The rightwing UK Independence Party has appointed the anti-Islam activist Tommy Robinson as an adviser, in a move that signals a further shift to the right.

Robinson, whose real name is Stephen Yaxley-Lennon, will advise UKIP leader Gerard Batten on rape gangs and prison reform, the party announced.

Former EDL leader Tommy Robinson is escorted by police during a protest titled 'London march against terrorism' in April 2018.

Under current UKIP rules, Robinson is ineligible for membership because of a party rule prohibiting anyone who has been a member of the EDL from joining. A decision over his application to join the party has been postponed until after March 29 – the day the UK leaves the European Union.

The decision was criticized by former UKIP leader Nigel Farage. “It goes against all the things I did as leader to say we will talk about immigration, we will talk about the extreme forms of Islam. But, we will do it as a non-racist, non-sectarian party,” he told the BBC. “This blows a hole in all of that.”

Robinson, 35, has become a figurehead for the far right in Britain, attracting thousands of followers both online and at protests.

In May, Robinson was was jailed for 13 months for contempt of court for live-streaming videos to Facebook from outside the trial of a grooming gang.

His conviction was later quashed over procedural matters with the case being referred to the attorney general.

Protesters hold up placards at a gathering by supporters of far-right spokesman Tommy Robinson in central London on June 9, 2018.

He has previously been convicted of assault, drug and public order offenses, mortgage fraud and using someone else’s passport to travel to the US.

Though Robinson has been prevented from joining UKIP because of his former affiliation with the EDL, it has not stooped him gaining political support.

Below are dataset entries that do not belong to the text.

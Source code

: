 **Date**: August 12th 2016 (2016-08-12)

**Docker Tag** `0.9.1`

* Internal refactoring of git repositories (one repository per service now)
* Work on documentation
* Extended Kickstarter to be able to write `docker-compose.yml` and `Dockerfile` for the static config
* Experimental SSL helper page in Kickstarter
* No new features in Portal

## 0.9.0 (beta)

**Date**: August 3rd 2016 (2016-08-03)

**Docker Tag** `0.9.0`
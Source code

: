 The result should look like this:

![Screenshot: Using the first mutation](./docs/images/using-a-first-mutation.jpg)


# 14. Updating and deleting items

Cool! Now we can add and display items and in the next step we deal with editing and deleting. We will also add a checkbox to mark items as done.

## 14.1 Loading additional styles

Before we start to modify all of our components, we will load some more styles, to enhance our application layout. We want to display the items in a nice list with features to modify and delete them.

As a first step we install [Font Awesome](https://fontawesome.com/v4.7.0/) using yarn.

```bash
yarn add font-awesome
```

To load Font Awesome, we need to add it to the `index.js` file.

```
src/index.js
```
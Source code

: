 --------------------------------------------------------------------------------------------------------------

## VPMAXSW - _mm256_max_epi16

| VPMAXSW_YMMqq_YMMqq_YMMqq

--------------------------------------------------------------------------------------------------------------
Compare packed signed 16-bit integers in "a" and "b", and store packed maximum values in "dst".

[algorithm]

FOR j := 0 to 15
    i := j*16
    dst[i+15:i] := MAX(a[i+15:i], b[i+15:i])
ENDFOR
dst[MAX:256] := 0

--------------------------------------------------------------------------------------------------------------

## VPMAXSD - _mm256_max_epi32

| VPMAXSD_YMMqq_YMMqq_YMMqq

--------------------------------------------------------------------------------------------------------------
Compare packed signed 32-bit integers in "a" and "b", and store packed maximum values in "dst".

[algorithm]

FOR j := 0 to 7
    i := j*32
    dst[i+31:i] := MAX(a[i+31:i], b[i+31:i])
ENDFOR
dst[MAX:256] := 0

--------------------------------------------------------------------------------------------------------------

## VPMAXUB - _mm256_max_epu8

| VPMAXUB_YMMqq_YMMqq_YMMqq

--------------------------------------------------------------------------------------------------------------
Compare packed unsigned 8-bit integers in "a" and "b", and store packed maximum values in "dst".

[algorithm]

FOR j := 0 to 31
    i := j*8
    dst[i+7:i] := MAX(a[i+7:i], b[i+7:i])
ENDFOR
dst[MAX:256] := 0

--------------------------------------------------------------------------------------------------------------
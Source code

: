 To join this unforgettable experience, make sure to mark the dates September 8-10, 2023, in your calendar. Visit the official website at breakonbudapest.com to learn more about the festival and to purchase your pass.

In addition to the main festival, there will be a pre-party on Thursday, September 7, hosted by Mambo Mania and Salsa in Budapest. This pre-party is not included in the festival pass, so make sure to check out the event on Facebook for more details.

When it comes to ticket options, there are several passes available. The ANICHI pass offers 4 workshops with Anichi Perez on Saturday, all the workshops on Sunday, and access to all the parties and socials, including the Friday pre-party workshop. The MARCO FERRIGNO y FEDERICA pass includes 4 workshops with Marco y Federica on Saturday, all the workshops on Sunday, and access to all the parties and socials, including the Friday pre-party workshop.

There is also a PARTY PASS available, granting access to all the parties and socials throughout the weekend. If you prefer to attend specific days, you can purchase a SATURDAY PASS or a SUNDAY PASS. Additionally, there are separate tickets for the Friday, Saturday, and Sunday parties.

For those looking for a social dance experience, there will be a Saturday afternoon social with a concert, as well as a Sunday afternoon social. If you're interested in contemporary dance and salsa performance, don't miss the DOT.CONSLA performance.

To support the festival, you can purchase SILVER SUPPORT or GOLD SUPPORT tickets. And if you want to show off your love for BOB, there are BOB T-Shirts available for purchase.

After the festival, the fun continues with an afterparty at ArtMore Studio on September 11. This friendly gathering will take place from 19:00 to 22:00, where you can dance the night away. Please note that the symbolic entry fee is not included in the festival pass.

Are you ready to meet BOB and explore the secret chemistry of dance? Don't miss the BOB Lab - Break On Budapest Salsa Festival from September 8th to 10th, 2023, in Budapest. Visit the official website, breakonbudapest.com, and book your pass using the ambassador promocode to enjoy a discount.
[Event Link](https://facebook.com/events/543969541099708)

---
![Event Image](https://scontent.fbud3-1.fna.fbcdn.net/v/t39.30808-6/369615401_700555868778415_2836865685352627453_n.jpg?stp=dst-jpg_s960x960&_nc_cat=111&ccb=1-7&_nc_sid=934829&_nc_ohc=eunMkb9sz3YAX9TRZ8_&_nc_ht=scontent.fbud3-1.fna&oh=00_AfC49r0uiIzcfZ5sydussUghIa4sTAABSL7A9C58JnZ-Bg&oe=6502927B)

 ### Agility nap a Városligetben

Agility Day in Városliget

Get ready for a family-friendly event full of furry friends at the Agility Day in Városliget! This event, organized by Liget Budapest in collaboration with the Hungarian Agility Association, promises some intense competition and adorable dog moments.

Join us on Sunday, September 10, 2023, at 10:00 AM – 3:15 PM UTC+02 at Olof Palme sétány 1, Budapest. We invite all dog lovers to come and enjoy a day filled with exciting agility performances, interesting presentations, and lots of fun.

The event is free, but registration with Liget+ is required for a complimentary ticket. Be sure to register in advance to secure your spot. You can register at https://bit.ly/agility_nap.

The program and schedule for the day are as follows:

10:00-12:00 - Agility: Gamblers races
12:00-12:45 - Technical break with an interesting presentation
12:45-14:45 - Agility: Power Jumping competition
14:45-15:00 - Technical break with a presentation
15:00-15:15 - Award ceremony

He has been widely lauded by UKIP leader Batten, who has been outspoken in his criticism of Islam, describing it as a “death cult.”

Earlier this year, Batten said British Muslims should be asked to sign a text formally renouncing elements of the Quran and introduced a set of new policies to impose stricter immigration controls for people from Muslim-majority countries and separate prisons for Muslim prisoners.

Farage said he would write to the party’s national executive committee to call for a vote of no-confidence in Batten’s leadership. “We can have one last go at getting rid of somebody who, as leader, is dragging us in a shameful direction,” he added.